Seorang mahasiswa di Singapura mengalami pengalaman buruk saat membeli waffle seharga Rp 27.000. Ia menemukan bekas gigitan pada waffle pesanannya.
Waffle Bekas Gigit: Kekecewaan di Kampus NTU
Kejadian ini terjadi di sebuah gerai waffle di Universitas Teknologi Nanyang (NTU), Singapura. Mahasiswi tersebut menceritakan kisahnya melalui media sosial.
Awalnya, ia memesan waffle cokelat. Namun, yang diterima sangat mengecewakan.
Cokelat Minim, Pelayanan Kasar
Jumlah cokelat pada waffle sangat sedikit, hampir tak terlihat. Saat bertanya, pelayan malah menjawab dengan sarkastik.
Pelayan tersebut hanya berkata, “Cokelat memang seperti itu.” Sikapnya yang tidak profesional semakin menambah kekesalan mahasiswi tersebut.
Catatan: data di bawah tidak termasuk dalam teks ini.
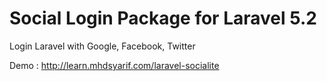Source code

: # Social Login Package for Laravel 5.2
Login Laravel with Google, Facebook, Twitter

Demo : http://learn.mhdsyarif.com/laravel-socialite
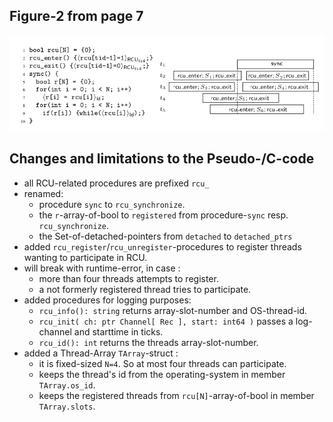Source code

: 
Figure-2 from page 7
---------------------

![Figure 2, page 7!](../assets/abstract_rcu_figure_2.png)


Changes and limitations to the Pseudo-/C-code
----------------------------------------------

- all RCU-related procedures are prefixed `rcu_`
- renamed:
  - procedure `sync` to `rcu_synchronize`.
  - the `r`-array-of-bool to `registered` from procedure-`sync` resp. `rcu_synchronize`.
  - the Set-of-detached-pointers from `detached` to `detached_ptrs`
- added `rcu_register`/`rcu_unregister`-procedures to register threads wanting to participate in RCU.
- will break with runtime-error, in case :
  - more than four threads attempts to register.
  - a not formerly registered thread tries to participate.
- added procedures for logging purposes:
  - `rcu_info(): string` returns array-slot-number and OS-thread-id.
  - `rcu_init( ch: ptr Channel[ Rec ], start: int64 )` passes a log-channel and starttime in ticks.
  - `rcu_id(): int` returns the threads array-slot-number.
- added a Thread-Array `TArray`-struct :
  - it is fixed-sized `N=4`. So at most four threads can participate.
  - keeps the thread's id from the operating-system in member `TArray.os_id`.
  - keeps the registered threads from `rcu[N]`-array-of-bool in member `TArray.slots`.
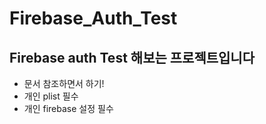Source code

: # Firebase_Auth_Test
## Firebase auth Test 해보는 프로젝트입니다
  - 문서 참조하면서 하기!
  - 개인 plist 필수
  - 개인 firebase 설정 필수
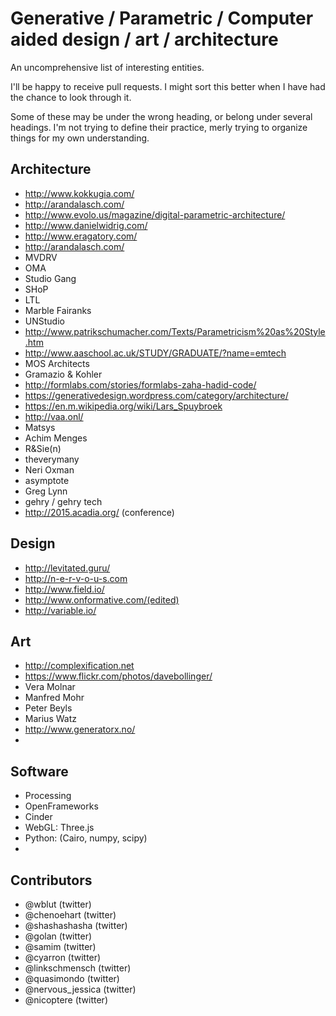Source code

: # Generative / Parametric / Computer aided design / art / architecture

An uncomprehensive list of interesting entities.

I'll be happy to receive pull requests. I might sort this better when I have had the chance to look through it. 

Some of these may be under the wrong heading, or belong under several headings. I'm not trying to define their practice, merly trying to organize things for my own understanding.


## Architecture

 - http://www.kokkugia.com/
 - http://arandalasch.com/
 - http://www.evolo.us/magazine/digital-parametric-architecture/
 - http://www.danielwidrig.com/
 - http://www.eragatory.com/
 - http://arandalasch.com/
 - MVDRV
 - OMA
 - Studio Gang
 - SHoP
 - LTL 
 - Marble Fairanks
 - UNStudio
 - http://www.patrikschumacher.com/Texts/Parametricism%20as%20Style.htm
 - http://www.aaschool.ac.uk/STUDY/GRADUATE/?name=emtech
 - MOS Architects
 - Gramazio & Kohler
 - http://formlabs.com/stories/formlabs-zaha-hadid-code/
 - https://generativedesign.wordpress.com/category/architecture/
 - https://en.m.wikipedia.org/wiki/Lars_Spuybroek
 - http://vaa.onl/
 - Matsys
 - Achim Menges
 - R&Sie(n)
 - theverymany
 - Neri Oxman
 - asymptote
 - Greg Lynn
 - gehry / gehry tech
 - http://2015.acadia.org/ (conference)


## Design

 - http://levitated.guru/
 - http://n-e-r-v-o-u-s.com
 - http://www.field.io/
 - http://www.onformative.com/(edited)
 - http://variable.io/


## Art
 - http://complexification.net
 - https://www.flickr.com/photos/davebollinger/
 - Vera Molnar
 - Manfred Mohr
 - Peter Beyls
 - Marius Watz
 - http://www.generatorx.no/
 - 
 

## Software
 - Processing
 - OpenFrameworks
 - Cinder
 - WebGL: Three.js
 - Python: (Cairo, numpy, scipy)
 - 

## Contributors 

 - @wblut (twitter)
 - @chenoehart (twitter)
 - @shashashasha (twitter)
 - @golan (twitter)
 - @samim (twitter)
 - @cyarron (twitter)
 - @linkschmensch (twitter)
 - @quasimondo (twitter)
 - @nervous_jessica (twitter)
 - @nicoptere (twitter)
Bekas Gigitan yang Menjijikkan
Selain cokelat yang minim, waffle tersebut juga terdapat robekan yang diduga bekas gigitan. Hal ini membuat mahasiswi tersebut jijik.
Ia merasa kecewa dengan kualitas waffle yang tidak sesuai harga. Harga yang mahal tidak diimbangi dengan kualitas dan pelayanan yang baik.
Perbandingan dengan Gerai Lain
Mahasiswi tersebut membandingkan pengalamannya dengan gerai waffle lain di Pioneer Mall. Gerai tersebut menawarkan waffle yang lebih enak dan pelayanan yang lebih baik.
Ia menyayangkan pengalaman buruk di NTU, apalagi mengingat harga waffle yang cukup tinggi. Pengalaman ini tentu saja menjadi pelajaran berharga bagi pengelola gerai waffle tersebut.
Kejadian ini menyoroti pentingnya kualitas dan pelayanan yang baik dalam bisnis kuliner. Kejadian ini juga mengingatkan kita untuk selalu waspada dan teliti sebelum mengonsumsi makanan yang dibeli dari luar.